Mimpi pariwisata dan masalah kekerasan setelah serangan Djerba di Tunisia | Berita Agama

Mimpi pariwisata dan masalah kekerasan setelah serangan Djerba di Tunisia |  Berita Agama

Tunis, Tunisia – Akademisi Tunisia Habib Kazdaghli berada di bus di luar sinagog Ghriba ketika serangan itu terjadi awal bulan ini.

Baik dia maupun murid-muridnya di pelatih tidak tahu apa yang terjadi. “Awalnya kami mengira itu perkelahian antara polisi,” katanya kemudian kepada seorang penerjemah. “Kami tidak tahu berapa banyak orang yang terlibat.

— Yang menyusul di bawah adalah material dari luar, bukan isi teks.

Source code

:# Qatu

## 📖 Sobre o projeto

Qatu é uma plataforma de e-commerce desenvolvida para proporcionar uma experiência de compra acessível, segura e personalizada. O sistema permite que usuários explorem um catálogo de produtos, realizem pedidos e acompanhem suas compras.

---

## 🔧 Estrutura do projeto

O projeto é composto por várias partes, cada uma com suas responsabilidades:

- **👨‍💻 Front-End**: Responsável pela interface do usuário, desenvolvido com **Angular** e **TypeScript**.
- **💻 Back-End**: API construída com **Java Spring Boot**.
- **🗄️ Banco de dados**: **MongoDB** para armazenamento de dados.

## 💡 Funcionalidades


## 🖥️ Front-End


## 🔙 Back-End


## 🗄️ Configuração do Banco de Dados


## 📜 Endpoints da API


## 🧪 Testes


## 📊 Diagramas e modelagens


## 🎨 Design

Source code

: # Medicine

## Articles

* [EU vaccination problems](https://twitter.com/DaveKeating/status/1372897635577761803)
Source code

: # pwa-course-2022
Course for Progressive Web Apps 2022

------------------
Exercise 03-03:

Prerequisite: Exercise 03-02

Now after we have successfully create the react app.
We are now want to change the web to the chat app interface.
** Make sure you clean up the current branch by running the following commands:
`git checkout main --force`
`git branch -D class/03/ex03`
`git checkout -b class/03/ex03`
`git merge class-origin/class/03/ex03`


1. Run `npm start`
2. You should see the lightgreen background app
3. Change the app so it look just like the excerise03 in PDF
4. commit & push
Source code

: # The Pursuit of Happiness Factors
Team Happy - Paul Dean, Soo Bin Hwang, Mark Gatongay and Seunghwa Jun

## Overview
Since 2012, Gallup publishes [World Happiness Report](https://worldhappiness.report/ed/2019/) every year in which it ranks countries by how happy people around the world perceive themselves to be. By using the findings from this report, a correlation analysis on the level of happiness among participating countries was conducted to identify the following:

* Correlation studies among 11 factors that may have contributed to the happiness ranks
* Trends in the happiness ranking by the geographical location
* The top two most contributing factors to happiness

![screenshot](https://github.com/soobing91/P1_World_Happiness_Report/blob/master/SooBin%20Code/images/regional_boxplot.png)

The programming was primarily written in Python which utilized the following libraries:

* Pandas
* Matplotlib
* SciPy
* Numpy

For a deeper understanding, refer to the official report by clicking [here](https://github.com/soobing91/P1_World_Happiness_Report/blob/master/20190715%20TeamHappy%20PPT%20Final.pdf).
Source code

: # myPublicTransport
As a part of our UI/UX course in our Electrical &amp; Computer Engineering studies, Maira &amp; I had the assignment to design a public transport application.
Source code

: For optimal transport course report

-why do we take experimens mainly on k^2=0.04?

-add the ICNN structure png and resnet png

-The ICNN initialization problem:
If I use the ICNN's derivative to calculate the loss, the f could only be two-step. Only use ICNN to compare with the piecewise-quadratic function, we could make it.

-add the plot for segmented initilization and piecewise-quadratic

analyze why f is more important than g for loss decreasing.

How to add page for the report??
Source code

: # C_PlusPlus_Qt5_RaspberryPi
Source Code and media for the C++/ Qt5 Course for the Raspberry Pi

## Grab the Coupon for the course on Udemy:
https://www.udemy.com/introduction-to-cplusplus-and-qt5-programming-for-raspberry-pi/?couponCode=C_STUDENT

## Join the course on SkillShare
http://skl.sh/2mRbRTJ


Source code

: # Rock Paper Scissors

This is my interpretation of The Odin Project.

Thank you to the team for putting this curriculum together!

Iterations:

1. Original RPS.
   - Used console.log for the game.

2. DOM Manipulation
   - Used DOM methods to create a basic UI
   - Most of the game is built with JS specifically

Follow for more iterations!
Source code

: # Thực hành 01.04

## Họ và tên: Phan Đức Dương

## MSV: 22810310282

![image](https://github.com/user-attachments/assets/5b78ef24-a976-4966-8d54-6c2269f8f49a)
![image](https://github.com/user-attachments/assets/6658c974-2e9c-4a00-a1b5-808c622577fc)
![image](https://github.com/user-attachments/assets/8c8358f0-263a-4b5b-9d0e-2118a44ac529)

Kami hanya berbaring di lantai bus dalam diam selama lebih dari satu jam, menunggu.”

Kazdaghli, seorang Muslim sejak lahir, melakukan perjalanan ke Sinagog Ghriba di pulau Djerba setiap tahun untuk merayakan festival Lag Ba’omer bersama komunitas Yahudi.

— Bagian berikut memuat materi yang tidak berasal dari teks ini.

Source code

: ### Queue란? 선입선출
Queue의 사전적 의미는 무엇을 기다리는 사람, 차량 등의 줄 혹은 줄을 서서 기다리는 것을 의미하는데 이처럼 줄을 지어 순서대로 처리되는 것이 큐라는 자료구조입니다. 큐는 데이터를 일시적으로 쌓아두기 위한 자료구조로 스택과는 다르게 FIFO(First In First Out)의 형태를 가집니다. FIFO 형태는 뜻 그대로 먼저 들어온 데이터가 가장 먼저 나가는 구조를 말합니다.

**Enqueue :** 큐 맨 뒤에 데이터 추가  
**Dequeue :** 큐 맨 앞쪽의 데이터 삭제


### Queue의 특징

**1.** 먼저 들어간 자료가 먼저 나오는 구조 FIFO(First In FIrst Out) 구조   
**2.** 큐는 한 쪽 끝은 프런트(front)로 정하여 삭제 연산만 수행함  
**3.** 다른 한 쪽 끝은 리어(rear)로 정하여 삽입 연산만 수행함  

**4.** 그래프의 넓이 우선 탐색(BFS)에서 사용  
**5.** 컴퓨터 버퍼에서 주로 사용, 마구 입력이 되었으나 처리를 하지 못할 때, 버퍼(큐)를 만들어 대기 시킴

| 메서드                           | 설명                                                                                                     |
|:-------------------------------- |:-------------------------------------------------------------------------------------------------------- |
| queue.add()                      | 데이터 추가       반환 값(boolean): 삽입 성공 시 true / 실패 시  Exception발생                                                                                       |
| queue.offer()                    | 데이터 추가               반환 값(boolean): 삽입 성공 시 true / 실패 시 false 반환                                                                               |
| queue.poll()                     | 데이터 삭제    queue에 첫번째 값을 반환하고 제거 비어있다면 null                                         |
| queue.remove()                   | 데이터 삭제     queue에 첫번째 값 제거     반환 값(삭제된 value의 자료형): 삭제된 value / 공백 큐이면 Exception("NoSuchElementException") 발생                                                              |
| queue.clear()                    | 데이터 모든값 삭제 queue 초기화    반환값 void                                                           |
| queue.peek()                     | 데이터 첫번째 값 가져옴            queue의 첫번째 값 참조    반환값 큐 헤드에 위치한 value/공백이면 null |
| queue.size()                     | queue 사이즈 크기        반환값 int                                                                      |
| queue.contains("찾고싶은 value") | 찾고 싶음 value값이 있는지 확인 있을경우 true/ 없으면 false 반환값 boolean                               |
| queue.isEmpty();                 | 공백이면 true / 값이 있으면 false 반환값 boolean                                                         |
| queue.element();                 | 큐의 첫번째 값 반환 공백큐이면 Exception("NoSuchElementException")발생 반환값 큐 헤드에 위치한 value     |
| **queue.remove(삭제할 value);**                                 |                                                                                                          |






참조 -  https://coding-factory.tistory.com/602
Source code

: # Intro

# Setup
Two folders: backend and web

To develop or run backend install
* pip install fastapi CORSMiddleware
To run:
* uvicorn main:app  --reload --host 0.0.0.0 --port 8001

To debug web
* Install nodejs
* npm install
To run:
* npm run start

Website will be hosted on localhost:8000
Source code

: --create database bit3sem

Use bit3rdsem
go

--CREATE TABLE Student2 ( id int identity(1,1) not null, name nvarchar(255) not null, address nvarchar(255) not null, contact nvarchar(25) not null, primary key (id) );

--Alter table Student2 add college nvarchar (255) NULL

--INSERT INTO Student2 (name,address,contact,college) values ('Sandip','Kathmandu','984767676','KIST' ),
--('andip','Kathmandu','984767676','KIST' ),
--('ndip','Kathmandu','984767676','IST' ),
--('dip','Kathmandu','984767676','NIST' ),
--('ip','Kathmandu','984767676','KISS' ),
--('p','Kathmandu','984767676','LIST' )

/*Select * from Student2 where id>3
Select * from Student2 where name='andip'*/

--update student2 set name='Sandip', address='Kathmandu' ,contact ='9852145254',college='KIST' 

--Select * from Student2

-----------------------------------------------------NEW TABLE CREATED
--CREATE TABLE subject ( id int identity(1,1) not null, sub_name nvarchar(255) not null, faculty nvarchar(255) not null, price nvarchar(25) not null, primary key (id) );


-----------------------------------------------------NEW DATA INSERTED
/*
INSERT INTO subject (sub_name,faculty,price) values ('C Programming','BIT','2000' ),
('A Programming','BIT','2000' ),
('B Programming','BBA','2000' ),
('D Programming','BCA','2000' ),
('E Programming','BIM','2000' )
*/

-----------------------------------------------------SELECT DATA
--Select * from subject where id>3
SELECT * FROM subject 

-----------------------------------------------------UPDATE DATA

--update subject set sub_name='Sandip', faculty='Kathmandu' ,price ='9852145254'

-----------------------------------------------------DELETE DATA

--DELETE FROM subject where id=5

“Kami hanya menunggu di sana dan bertanya-tanya apakah pria bersenjata itu akan datang dengan bus. Saya berharap tidak ada siswa yang menghubungi orang tua atau teman mereka dari bus karena pria bersenjata itu mungkin mendengar. Kami hanya menunggu. Kami tidak tahu apa-apa.”

Dia berhenti dan berpikir sejenak. “Sebagian besar ini tentang ingatan. Kita semua mengalami dan menekan ingatan. Sesuatu seperti ini, terutama untuk orang Yahudi Tunisia, mengembalikan semuanya,” katanya.

Orang Yahudi Tunisia telah hadir di negara itu selama lebih dari 2.000 tahun, bercampur dengan penduduk asli Berber, Kartago, Romawi, dan Arab. Dari pengasingan di Tunisia hingga penganiayaan selama pendudukan Nazi di negara itu, hanya sedikit dari tahun-tahun ini yang bebas dari insiden.

Namun demikian, ketika kisah serangan terbaru ini menyebar melalui media Tunisia, tekad pemerintah untuk membingkainya sebagai serangan kriminal terhadap industri pariwisata, bukannya serangan anti-Semit terhadap salah satu komunitas paling rentan di kawasan itu, menjadi semakin jelas.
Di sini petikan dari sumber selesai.